Recently, I had a conversation with my professor Bob about the pervasiveness of relativity that seems to surround moral reasoning. Being at a liberal university, it really is no surprise that I side with the position of moral ambiguity on many issues, especially given the ever increasing trend of moral relativity among universities. Of course, I am not a pure relativist; I just have a very liberal criteria for assessing right and wrong. Take a look at Mill’s Harm Principle for instance. But you see, the problem of embracing relativity is that you lose a great deal of grounding for any method of measuring moral action. While morality may actually be rather grey in this world, when one believes this, it offers some interesting psychological effects. One becomes absolved of his own conscious simply on the basis that he has destroyed any underlying meaning for it.
Bob made an interesting point in the discussion, one that I have generally preferred to dismiss. He argued that people are very skilled at coming up with justifications and excuses for their behavior. In other words, people are naturally excellent lawyers so to speak. My younger brother, Hunter, had brought this up before in a prior conversation about a year ago. In my hopes to open his eyes to the relativity of the world and its subsequent complexity, upon making several scenarios of providing great defenses for abhorrent actions, I made the statement that “the world is really far more grey than people care to admit” in which Hunter casually, but I think strategically, replied, “But I think people want and make it that way.”

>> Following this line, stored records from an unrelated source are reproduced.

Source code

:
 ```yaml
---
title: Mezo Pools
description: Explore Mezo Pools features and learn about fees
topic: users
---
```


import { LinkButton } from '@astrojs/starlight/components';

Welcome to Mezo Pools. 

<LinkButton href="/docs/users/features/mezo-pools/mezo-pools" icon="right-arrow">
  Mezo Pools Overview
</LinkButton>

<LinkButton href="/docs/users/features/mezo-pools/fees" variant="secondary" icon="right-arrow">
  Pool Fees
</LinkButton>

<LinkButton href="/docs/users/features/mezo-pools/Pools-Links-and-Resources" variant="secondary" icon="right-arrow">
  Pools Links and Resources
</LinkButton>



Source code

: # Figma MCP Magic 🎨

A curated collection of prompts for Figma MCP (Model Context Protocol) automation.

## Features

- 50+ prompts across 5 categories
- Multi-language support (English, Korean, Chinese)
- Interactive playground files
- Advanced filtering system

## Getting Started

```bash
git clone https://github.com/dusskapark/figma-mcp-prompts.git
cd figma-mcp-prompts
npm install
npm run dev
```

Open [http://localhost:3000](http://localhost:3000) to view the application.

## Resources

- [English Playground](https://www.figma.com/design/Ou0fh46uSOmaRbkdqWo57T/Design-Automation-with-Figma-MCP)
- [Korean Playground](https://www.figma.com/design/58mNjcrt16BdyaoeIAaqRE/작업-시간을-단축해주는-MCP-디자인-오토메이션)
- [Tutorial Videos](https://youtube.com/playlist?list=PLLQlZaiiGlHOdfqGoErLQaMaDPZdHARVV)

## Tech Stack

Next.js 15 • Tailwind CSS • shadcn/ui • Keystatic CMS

I honestly think that was one of the most profound statements that he has ever made. I was and still am quite impressed.
Fast forward to the present, after hearing Bob make the same defense, I began to reconsider the notion of what they were saying. They were arguing that people want morality to be relative because it allows people to do what they want. It loosens the constraint that otherwise morality would place on them. While I had considered that this may be true, I had always acted dismissive of the argument because it employs an attack on the opposing arguer “me” usually. Technically known as ad hominem, it’s usually associated as a logical fallacy when it is employed. However, I am beginning to think more and more that they are on to something. I mean how else does one genuinely consider the propensity for people to advocate their own moral standards? In other words, people behave as though certain actions are right and others are wrong, naturally living as though morals are more objective. I’ve always conjectured that people like objective morals because it is easier for people to live that way. It comes back to the idea that people prefer dichotomous modes of thinking because it provides clarity to thinking. For problem X, people consider solutions A or F, but fail to consider B,C,D, or E or however many other options there are.
I have long been familiar with this counterpoint to my way of thinking, although as I said earlier, I have largely been dismissive of it. The argument was most frequently applied to me as a reason why people didn’t want to believe in God or be a Christian. Simply put, the advocates for God would argue that scientists and other individuals would rather not believe in God on the basis that it subjects them to His authority. This argument implies that those scientists are not accepting of the truths so to speak. I always thought that, while that may be the case for a few people, by and large, people want to discover “truth.” But the older that I get, the more I am beginning to believe that that is the very opposite of what people want – the truth.
In considering their points, I had to think of how much of my own opinion on morality has been formed on the basis that it enables some behavior of mine? I am an excellent lawyer when it comes to defending my reckless behavior.